Is a New Iron Curtain Descending Across Russia’s internet?
In a letter to Russian customers obtained by The Washington Post, Cogent cited “economic sanctions” and “the increasingly uncertain security situation” as the motives behind its total shutdown in the country. Cogent similarly told The Verge that it “terminated its contracts” with Russian customers in compliance with the European Union’s move to ban Russian state-backed media outlets.
As Doug Madory, an internet analyst at network tracking company Kentik points out… unplugging Russia from Cogent’s global network will likely result in slower connectivity, but won’t completely disconnect Russians from the internet… Traffic from Cogent’s former customers will instead fall back on other backbone providers in the country, potentially resulting in network congestion. There isn’t any indication as to whether other internet backbone providers will also suspend services in Russia.
Digital rights activists have criticized Cogent’s decision to disconnect itself from Russia, arguing that it could prevent Russian civilians from accessing credible information about the invasion. “Cutting Russians off from internet access cuts them off from sources of independent news and the ability to organize anti-war protests,” Eva Galperin, the director of cybersecurity at the digital rights group Electronic Frontier Foundation, said on Twitter….

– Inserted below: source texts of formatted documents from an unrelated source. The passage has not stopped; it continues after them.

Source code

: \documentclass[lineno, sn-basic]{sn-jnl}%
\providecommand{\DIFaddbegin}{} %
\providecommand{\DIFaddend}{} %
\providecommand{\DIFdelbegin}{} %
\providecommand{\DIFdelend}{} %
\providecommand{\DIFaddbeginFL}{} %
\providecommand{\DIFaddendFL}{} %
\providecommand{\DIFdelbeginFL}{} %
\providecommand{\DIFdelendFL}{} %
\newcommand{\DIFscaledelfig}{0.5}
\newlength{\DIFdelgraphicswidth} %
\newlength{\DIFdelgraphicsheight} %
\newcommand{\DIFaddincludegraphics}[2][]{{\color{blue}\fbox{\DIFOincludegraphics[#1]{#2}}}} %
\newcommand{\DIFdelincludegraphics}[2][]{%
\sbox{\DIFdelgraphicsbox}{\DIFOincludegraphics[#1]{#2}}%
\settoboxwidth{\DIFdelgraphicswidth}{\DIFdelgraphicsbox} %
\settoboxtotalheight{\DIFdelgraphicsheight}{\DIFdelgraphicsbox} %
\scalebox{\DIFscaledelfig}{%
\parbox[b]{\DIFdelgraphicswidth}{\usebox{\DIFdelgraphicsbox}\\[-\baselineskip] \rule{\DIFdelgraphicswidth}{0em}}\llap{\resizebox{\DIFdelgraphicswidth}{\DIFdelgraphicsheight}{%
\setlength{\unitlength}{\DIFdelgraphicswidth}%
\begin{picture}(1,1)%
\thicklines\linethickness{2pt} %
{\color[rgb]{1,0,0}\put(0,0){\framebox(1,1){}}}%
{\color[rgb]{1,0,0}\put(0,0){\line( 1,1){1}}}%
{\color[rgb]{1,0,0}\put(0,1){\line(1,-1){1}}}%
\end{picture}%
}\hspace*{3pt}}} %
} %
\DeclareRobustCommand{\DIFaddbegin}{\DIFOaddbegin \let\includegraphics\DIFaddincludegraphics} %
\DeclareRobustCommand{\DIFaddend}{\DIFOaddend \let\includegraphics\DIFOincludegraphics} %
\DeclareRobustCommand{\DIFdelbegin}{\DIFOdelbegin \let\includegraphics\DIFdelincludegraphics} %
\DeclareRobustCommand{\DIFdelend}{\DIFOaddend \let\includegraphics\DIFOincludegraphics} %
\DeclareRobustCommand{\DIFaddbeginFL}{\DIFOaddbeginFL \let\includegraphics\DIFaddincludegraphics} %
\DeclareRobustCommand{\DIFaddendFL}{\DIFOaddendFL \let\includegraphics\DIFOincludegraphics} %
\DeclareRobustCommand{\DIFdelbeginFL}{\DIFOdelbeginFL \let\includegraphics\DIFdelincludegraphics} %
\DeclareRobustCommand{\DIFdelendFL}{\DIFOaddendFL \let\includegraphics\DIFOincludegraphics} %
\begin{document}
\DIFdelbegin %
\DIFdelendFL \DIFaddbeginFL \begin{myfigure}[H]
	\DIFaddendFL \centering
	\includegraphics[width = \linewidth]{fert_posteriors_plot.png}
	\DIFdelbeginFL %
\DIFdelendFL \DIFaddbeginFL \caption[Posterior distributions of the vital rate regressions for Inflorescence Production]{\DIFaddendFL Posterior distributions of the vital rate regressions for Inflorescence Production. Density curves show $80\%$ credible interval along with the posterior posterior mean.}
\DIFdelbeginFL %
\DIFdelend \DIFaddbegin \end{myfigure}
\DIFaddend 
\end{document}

Cogent’s goal is to prevent the Russian government from using the company’s networks for cyberattacks and propaganda, The Post reports.
The Post argues that on a larger scale,”these moves bring Russia closer to the day when its online networks face largely inward, their global connections weakened, if not cut off entirely.”
“I am very afraid of this,” said Mikhail Klimarev, executive director of the Internet Protection Society, which advocates for digital freedoms in Russia. “I would like to convey to people all over the world that if you turn off the Internet in Russia, then this means cutting off 140 million people from at least some truthful information. As long as the Internet exists, people can find out the truth. There will be no Internet — all people in Russia will only listen to propaganda….”
[E]ven two weeks ago, Russia’s Internet was comparatively free and integrated into the larger online world, allowing civil society to organize, opposition figures to deliver their messages and ordinary Russians to gain ready access to alternative sources of news in an era when Putin was strangling his nation’s free newspapers and broadcast stations…. Patrick Boehler, head of digital strategy at Radio Free Europe, said CrowdTangle data showed that independent news stories in the Russian language worldwide were getting shared many more times on social media than stories from state-run media. He said that once the Kremlin lost control of the narrative, it would have been hard to regain.
Now the last independent journalistic outposts are gone, and the Internet options are increasingly constricted through a combination of forces — all spurred by war in Ukraine but coming from both within and outside Russia…. Government censors also blocked access to the BBC, Voice of America, Radio Free Europe/Radio Liberty and Deutsche Welle, as well as major Ukrainian websites. The BBC, CNN and other international news organizations said they were suspending reporting in Russia because of a new law that could result in 15 years of prison for publishing what government officials deem false news on the war.
Meanwhile, Politico reminds us that even Oracle has shut down its Russian cloud service operations.
Laura Manley, the executive director of Harvard University’s Shorenstein Center on Media, Politics and Public Policy, said Russia is creating a perfect situation to control its narrative and limit outside coverage of its Ukrainian invasion by Western social media sources. “You have the lack of eyewitness information because you have critical infrastructure being shut off,” she said. “So it’s sort of a worst case scenario in terms of getting real-time accurate information.”